[Requirement] What lines in the records below contain the string "more"? Copy every one.

◇ ◇ ◇

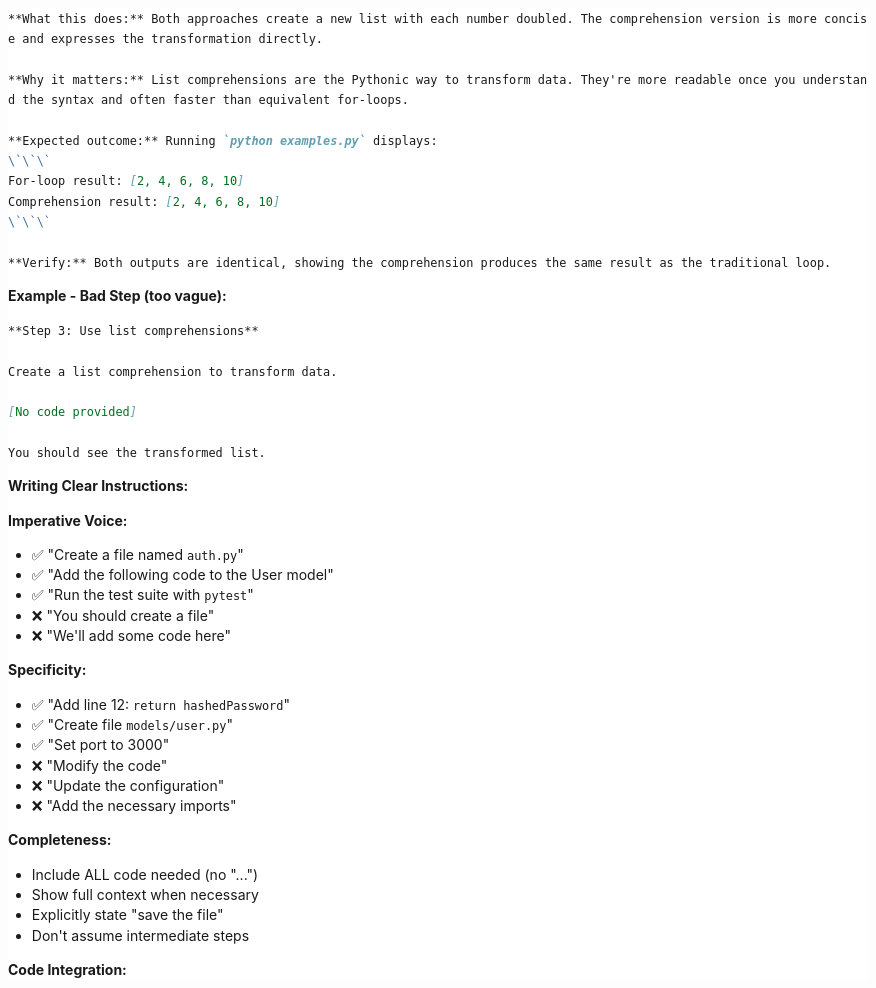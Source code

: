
 ```markdown
**What this does:** Both approaches create a new list with each number doubled. The comprehension version is more concise and expresses the transformation directly.

**Why it matters:** List comprehensions are the Pythonic way to transform data. They're more readable once you understand the syntax and often faster than equivalent for-loops.

**Expected outcome:** Running `python examples.py` displays:
\`\`\`
For-loop result: [2, 4, 6, 8, 10]
Comprehension result: [2, 4, 6, 8, 10]
\`\`\`

**Verify:** Both outputs are identical, showing the comprehension produces the same result as the traditional loop.
```

**Example - Bad Step (too vague):**

```markdown
**Step 3: Use list comprehensions**

Create a list comprehension to transform data.

[No code provided]

You should see the transformed list.
```

**Writing Clear Instructions:**

**Imperative Voice:**

- ✅ "Create a file named `auth.py`"
- ✅ "Add the following code to the User model"
- ✅ "Run the test suite with `pytest`"
- ❌ "You should create a file"
- ❌ "We'll add some code here"

**Specificity:**

- ✅ "Add line 12: `return hashedPassword`"
- ✅ "Create file `models/user.py`"
- ✅ "Set port to 3000"
- ❌ "Modify the code"
- ❌ "Update the configuration"
- ❌ "Add the necessary imports"

**Completeness:**

- Include ALL code needed (no "...")
- Show full context when necessary
- Explicitly state "save the file"
- Don't assume intermediate steps

**Code Integration:**
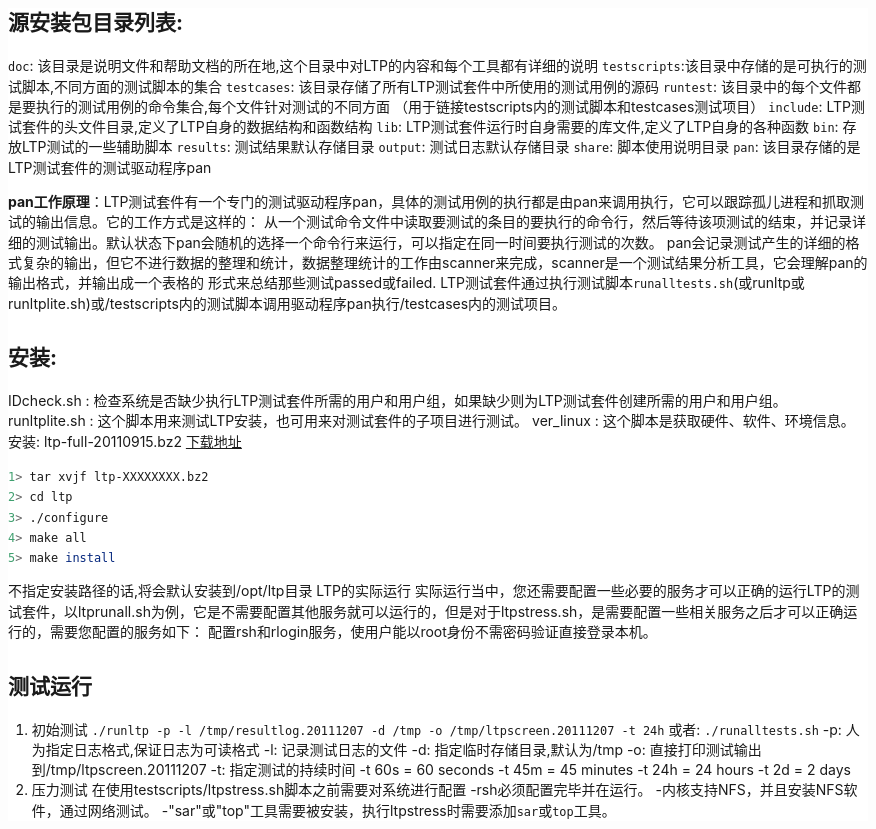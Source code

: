 ## 源安装包目录列表:
`doc`: 该目录是说明文件和帮助文档的所在地,这个目录中对LTP的内容和每个工具都有详细的说明
`testscripts`:该目录中存储的是可执行的测试脚本,不同方面的测试脚本的集合
`testcases`: 该目录存储了所有LTP测试套件中所使用的测试用例的源码
`runtest`: 该目录中的每个文件都是要执行的测试用例的命令集合,每个文件针对测试的不同方面
         （用于链接testscripts内的测试脚本和testcases测试项目）
`include`: LTP测试套件的头文件目录,定义了LTP自身的数据结构和函数结构
`lib`: LTP测试套件运行时自身需要的库文件,定义了LTP自身的各种函数
`bin`: 存放LTP测试的一些辅助脚本
`results`: 测试结果默认存储目录
`output`: 测试日志默认存储目录
`share`: 脚本使用说明目录
`pan`: 该目录存储的是LTP测试套件的测试驱动程序pan

**pan工作原理**：LTP测试套件有一个专门的测试驱动程序pan，具体的测试用例的执行都是由pan来调用执行，它可以跟踪孤儿进程和抓取测试的输出信息。它的工作方式是这样的：
从一个测试命令文件中读取要测试的条目的要执行的命令行，然后等待该项测试的结束，并记录详细的测试输出。默认状态下pan会随机的选择一个命令行来运行，可以指定在同一时间要执行测试的次数。
pan会记录测试产生的详细的格式复杂的输出，但它不进行数据的整理和统计，数据整理统计的工作由scanner来完成，scanner是一个测试结果分析工具，它会理解pan的输出格式，并输出成一个表格的
形式来总结那些测试passed或failed.
LTP测试套件通过执行测试脚本`runalltests.sh`(或runltp或runltplite.sh)或/testscripts内的测试脚本调用驱动程序pan执行/testcases内的测试项目。

## 安装:
IDcheck.sh :  检查系统是否缺少执行LTP测试套件所需的用户和用户组，如果缺少则为LTP测试套件创建所需的用户和用户组。
runltplite.sh :  这个脚本用来测试LTP安装，也可用来对测试套件的子项目进行测试。
ver_linux :  这个脚本是获取硬件、软件、环境信息。
安装: ltp-full-20110915.bz2
[下载地址](http://ltp.sourceforge.NET/) 
```bash
1> tar xvjf ltp-XXXXXXXX.bz2
2> cd ltp
3> ./configure
4> make all
5> make install
```
不指定安装路径的话,将会默认安装到/opt/ltp目录
LTP的实际运行
实际运行当中，您还需要配置一些必要的服务才可以正确的运行LTP的测试套件，以ltprunall.sh为例，它是不需要配置其他服务就可以运行的，但是对于ltpstress.sh，是需要配置一些相关服务之后才可以正确运行的，需要您配置的服务如下：
配置rsh和rlogin服务，使用户能以root身份不需密码验证直接登录本机。

## 测试运行
1. 初始测试
`./runltp -p -l /tmp/resultlog.20111207 -d /tmp -o /tmp/ltpscreen.20111207 -t 24h`
或者: `./runalltests.sh`
          -p: 人为指定日志格式,保证日志为可读格式
          -l: 记录测试日志的文件
          -d: 指定临时存储目录,默认为/tmp
          -o: 直接打印测试输出到/tmp/ltpscreen.20111207
          -t: 指定测试的持续时间
          -t 60s = 60 seconds
          -t 45m = 45 minutes
          -t 24h = 24 hours
          -t 2d  = 2 days
2. 压力测试
在使用testscripts/ltpstress.sh脚本之前需要对系统进行配置
-rsh必须配置完毕并在运行。
-内核支持NFS，并且安装NFS软件，通过网络测试。
-"sar"或"top"工具需要被安装，执行ltpstress时需要添加`sar`或`top`工具。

◇ ◇ ◇

[Task result]
**What this does:** Both approaches create a new list with each number doubled. The comprehension version is more concise and expresses the transformation directly.
**Why it matters:** List comprehensions are the Pythonic way to transform data. They're more readable once you understand the syntax and often faster than equivalent for-loops.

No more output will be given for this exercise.